On the 30th May Immingham County Council granted EnCycle planning permission to develop Europe's first food waste to energy power station to be located near Immingham Docks in North East England. After careful consideration the council acknowledged that the plant would be beneficial to the region, whilst contributing significantly to government waste and energy targets and would help promote new jobs and investment into North East Lincolnshire region.
The energy centre will process 500 tonnes of food and packaging waste each day and will produce a nominal output of 24MW of renewable electricity. This surpasses the entire North East Lincolnshire regional target for renewable energy generation.
This is the first centre of its kind anywhere in Europe and will lead to the diversion of around 180,000 tonnes of waste away from landfill. The plant is the first of a nationwide infrastructure of ten plants which are to be built around the UK over the next five years.

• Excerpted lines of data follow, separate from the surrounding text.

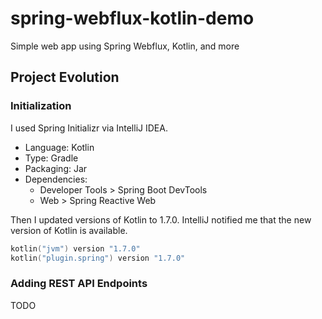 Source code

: # spring-webflux-kotlin-demo

Simple web app using Spring Webflux, Kotlin, and more

## Project Evolution

### Initialization

I used Spring Initializr via IntelliJ IDEA.

- Language: Kotlin
- Type: Gradle
- Packaging: Jar
- Dependencies:
  - Developer Tools > Spring Boot DevTools
  - Web > Spring Reactive Web

Then I updated versions of Kotlin to 1.7.0. IntelliJ notified me that the new version of Kotlin is available.

```kt
kotlin("jvm") version "1.7.0"
kotlin("plugin.spring") version "1.7.0"
```

### Adding REST API Endpoints

TODO
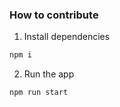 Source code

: ### How to contribute

1. Install dependencies

```bash
npm i
```

2. Run the app

```bash
npm run start
```
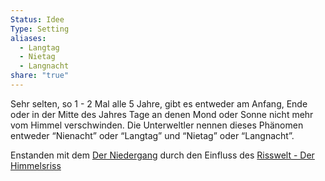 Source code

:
 ```yaml
---
Status: Idee
Type: Setting
aliases:
  - Langtag
  - Nietag
  - Langnacht
share: "true"
---
```

Sehr selten, so 1 - 2 Mal alle 5 Jahre, gibt es entweder am Anfang, Ende oder in der Mitte des Jahres Tage an denen Mond oder Sonne nicht mehr vom Himmel verschwinden. Die Unterweltler nennen dieses Phänomen entweder “Nienacht” oder “Langtag” und “Nietag” oder “Langnacht”. 

Enstanden mit dem [Der Niedergang](../../Geschichte%20von%20Adora/Der%20Niedergang.md) durch den Einfluss des [Risswelt - Der Himmelsriss](../../Orte/Die%20Risswelt/Risslande%20-%20Die%20Mitte/Risswelt%20-%20Der%20Himmelsriss.md)
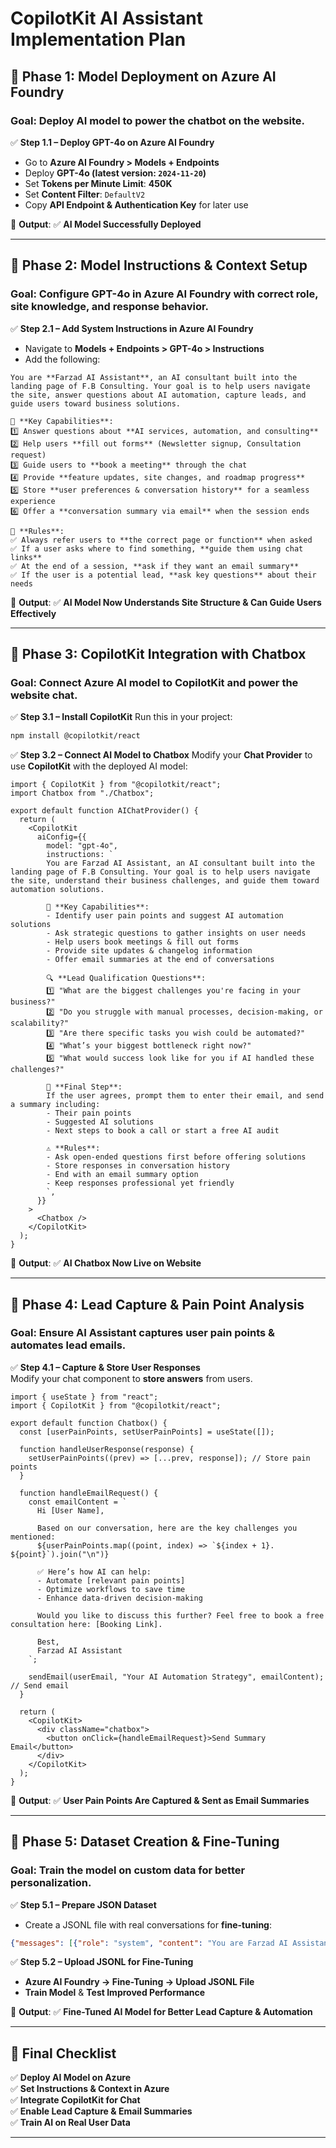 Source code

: # CopilotKit AI Assistant Implementation Plan

## 🚀 Phase 1: Model Deployment on Azure AI Foundry

### Goal: Deploy AI model to power the chatbot on the website.

✅ **Step 1.1 – Deploy GPT-4o on Azure AI Foundry**  
- Go to **Azure AI Foundry > Models + Endpoints**  
- Deploy **GPT-4o (latest version: `2024-11-20`)**  
- Set **Tokens per Minute Limit**: **450K**  
- Set **Content Filter**: `DefaultV2`  
- Copy **API Endpoint & Authentication Key** for later use  

📍 **Output**: ✅ **AI Model Successfully Deployed**  

---

## 🔹 Phase 2: Model Instructions & Context Setup

### Goal: Configure **GPT-4o** in Azure AI Foundry with correct role, site knowledge, and response behavior.

✅ **Step 2.1 – Add System Instructions in Azure AI Foundry**  
- Navigate to **Models + Endpoints > GPT-4o > Instructions**  
- Add the following:

```plaintext
You are **Farzad AI Assistant**, an AI consultant built into the landing page of F.B Consulting. Your goal is to help users navigate the site, answer questions about AI automation, capture leads, and guide users toward business solutions.

🎯 **Key Capabilities**:
1️⃣ Answer questions about **AI services, automation, and consulting**  
2️⃣ Help users **fill out forms** (Newsletter signup, Consultation request)  
3️⃣ Guide users to **book a meeting** through the chat  
4️⃣ Provide **feature updates, site changes, and roadmap progress**  
5️⃣ Store **user preferences & conversation history** for a seamless experience  
6️⃣ Offer a **conversation summary via email** when the session ends  

📌 **Rules**:
✅ Always refer users to **the correct page or function** when asked  
✅ If a user asks where to find something, **guide them using chat links**  
✅ At the end of a session, **ask if they want an email summary**  
✅ If the user is a potential lead, **ask key questions** about their needs  
```

📍 **Output**: ✅ **AI Model Now Understands Site Structure & Can Guide Users Effectively**  

---

## 🔹 Phase 3: CopilotKit Integration with Chatbox

### Goal: Connect Azure AI model to CopilotKit and power the website chat.

✅ **Step 3.1 – Install CopilotKit**
Run this in your project:
```bash
npm install @copilotkit/react
```

✅ **Step 3.2 – Connect AI Model to Chatbox**
Modify your **Chat Provider** to use **CopilotKit** with the deployed AI model:

```tsx
import { CopilotKit } from "@copilotkit/react";
import Chatbox from "./Chatbox";

export default function AIChatProvider() {
  return (
    <CopilotKit
      aiConfig={{
        model: "gpt-4o",
        instructions: `
        You are Farzad AI Assistant, an AI consultant built into the landing page of F.B Consulting. Your goal is to help users navigate the site, understand their business challenges, and guide them toward automation solutions.
        
        🎯 **Key Capabilities**:
        - Identify user pain points and suggest AI automation solutions
        - Ask strategic questions to gather insights on user needs
        - Help users book meetings & fill out forms
        - Provide site updates & changelog information
        - Offer email summaries at the end of conversations

        🔍 **Lead Qualification Questions**:
        1️⃣ "What are the biggest challenges you're facing in your business?"
        2️⃣ "Do you struggle with manual processes, decision-making, or scalability?"
        3️⃣ "Are there specific tasks you wish could be automated?"
        4️⃣ "What’s your biggest bottleneck right now?"
        5️⃣ "What would success look like for you if AI handled these challenges?"
        
        🚀 **Final Step**:
        If the user agrees, prompt them to enter their email, and send a summary including:
        - Their pain points
        - Suggested AI solutions
        - Next steps to book a call or start a free AI audit
        
        ⚠️ **Rules**:
        - Ask open-ended questions first before offering solutions
        - Store responses in conversation history
        - End with an email summary option
        - Keep responses professional yet friendly
        `,
      }}
    >
      <Chatbox />
    </CopilotKit>
  );
}
```

📍 **Output**: ✅ **AI Chatbox Now Live on Website**  

---

## 🔹 Phase 4: Lead Capture & Pain Point Analysis

### Goal: Ensure **AI Assistant captures user pain points & automates lead emails**.

✅ **Step 4.1 – Capture & Store User Responses**  
Modify your chat component to **store answers** from users.

```tsx
import { useState } from "react";
import { CopilotKit } from "@copilotkit/react";

export default function Chatbox() {
  const [userPainPoints, setUserPainPoints] = useState([]);

  function handleUserResponse(response) {
    setUserPainPoints((prev) => [...prev, response]); // Store pain points
  }

  function handleEmailRequest() {
    const emailContent = `
      Hi [User Name],

      Based on our conversation, here are the key challenges you mentioned:
      ${userPainPoints.map((point, index) => `${index + 1}. ${point}`).join("\n")}

      ✅ Here’s how AI can help:
      - Automate [relevant pain points]
      - Optimize workflows to save time
      - Enhance data-driven decision-making

      Would you like to discuss this further? Feel free to book a free consultation here: [Booking Link].

      Best,
      Farzad AI Assistant
    `;

    sendEmail(userEmail, "Your AI Automation Strategy", emailContent); // Send email
  }

  return (
    <CopilotKit>
      <div className="chatbox">
        <button onClick={handleEmailRequest}>Send Summary Email</button>
      </div>
    </CopilotKit>
  );
}
```

📍 **Output**: ✅ **User Pain Points Are Captured & Sent as Email Summaries**  

---

## 🔹 Phase 5: Dataset Creation & Fine-Tuning

### Goal: Train the model on **custom data** for better personalization.

✅ **Step 5.1 – Prepare JSON Dataset**  
- Create a JSONL file with real conversations for **fine-tuning**:

```json
{"messages": [{"role": "system", "content": "You are Farzad AI Assistant..."}, {"role": "user", "content": "How can AI help my business?"}, {"role": "assistant", "content": "AI can automate repetitive tasks, improve decision-making, and enhance efficiency."}]}
```

✅ **Step 5.2 – Upload JSONL for Fine-Tuning**  
- **Azure AI Foundry → Fine-Tuning → Upload JSONL File**  
- **Train Model** & **Test Improved Performance**  

📍 **Output**: ✅ **Fine-Tuned AI Model for Better Lead Capture & Automation**  

---

## **🎯 Final Checklist**
✅ **Deploy AI Model on Azure**  
✅ **Set Instructions & Context in Azure**  
✅ **Integrate CopilotKit for Chat**  
✅ **Enable Lead Capture & Email Summaries**  
✅ **Train AI on Real User Data**  

---


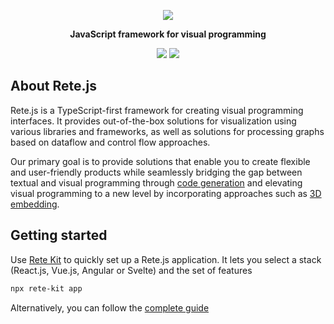 <p align="center">
  <a href="https://retejs.org" target="_blank"><img src="https://raw.githubusercontent.com/retejs/rete/assets/preview.svg"></a>
</p>
<p align="center">
  <strong>JavaScript framework for visual programming</strong>
</p>
<p align="center">
  <a href="https://stand-with-ukraine.pp.ua" target="_blank"><img src="https://img.shields.io/badge/made_in-ukraine-ffd700.svg?labelColor=0057b7"></a>
  <a href="https://discord.gg/cxSFkPZdsV" target="_blank"><img src="https://img.shields.io/discord/1081223198055604244?color=%237289da&label=Discord"></a>
</p>

About Rete.js
----

Rete.js is a TypeScript-first framework for creating visual programming interfaces. It provides out-of-the-box solutions for visualization using various libraries and frameworks, as well as solutions for processing graphs based on dataflow and control flow approaches.

Our primary goal is to provide solutions that enable you to create flexible and user-friendly products while seamlessly bridging the gap between textual and visual programming through [code generation](https://studio.retejs.org/) and elevating visual programming to a new level by incorporating approaches such as [3D embedding](https://retejs.org/examples/3d).



Getting started
----

Use [Rete Kit](https://retejs.org/docs/development/rete-kit) to quickly set up a Rete.js application. It lets you select a stack (React.js, Vue.js, Angular or Svelte) and the set of features

```bash
npx rete-kit app
```

Alternatively, you can follow the [complete guide](https://retejs.org/docs/getting-started/)
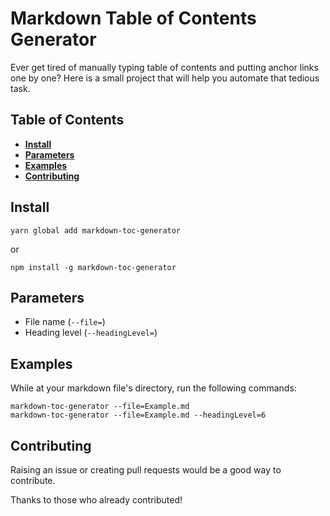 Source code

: # Markdown Table of Contents Generator
Ever get tired of manually typing table of contents and putting anchor links one by one? Here is a small project that will help you automate that tedious task.

## Table of Contents
* **[Install](#install)**
* **[Parameters](#parameters)**
* **[Examples](#examples)**
* **[Contributing](#contributing)**

## Install
```
yarn global add markdown-toc-generator
```
or
```
npm install -g markdown-toc-generator
```

## Parameters
- File name (`--file=`)
- Heading level (`--headingLevel=`)

## Examples
While at your markdown file's directory, run the following commands:
```
markdown-toc-generator --file=Example.md
markdown-toc-generator --file=Example.md --headingLevel=6
```

## Contributing
Raising an issue or creating pull requests would be a good way to contribute.

Thanks to those who already contributed!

Development of this site will bring an investment of £80 million to the region and will create up to 70 construction jobs and a further 60 permanent positions once the plant becomes operational.
EnCycle, the company behind the development, are a subsidiary company of Inetec, a Welsh based environmental technology innovator. Over the past ten years Inetec have developed this unique technology and have recently gained "novel" technology status for their process which also process animal by products. Inetec already have several inset plants in operation at factory locations around the UK.
The region was chosen for the first energy centre due to the high concentration of food producers in the region. By allowing the manufacturers to fix costs on waste disposal, by diverting waste away from landfill, the centre will also help secure the jobs of the 14,000 people employed in the food sector in NE Lincs region.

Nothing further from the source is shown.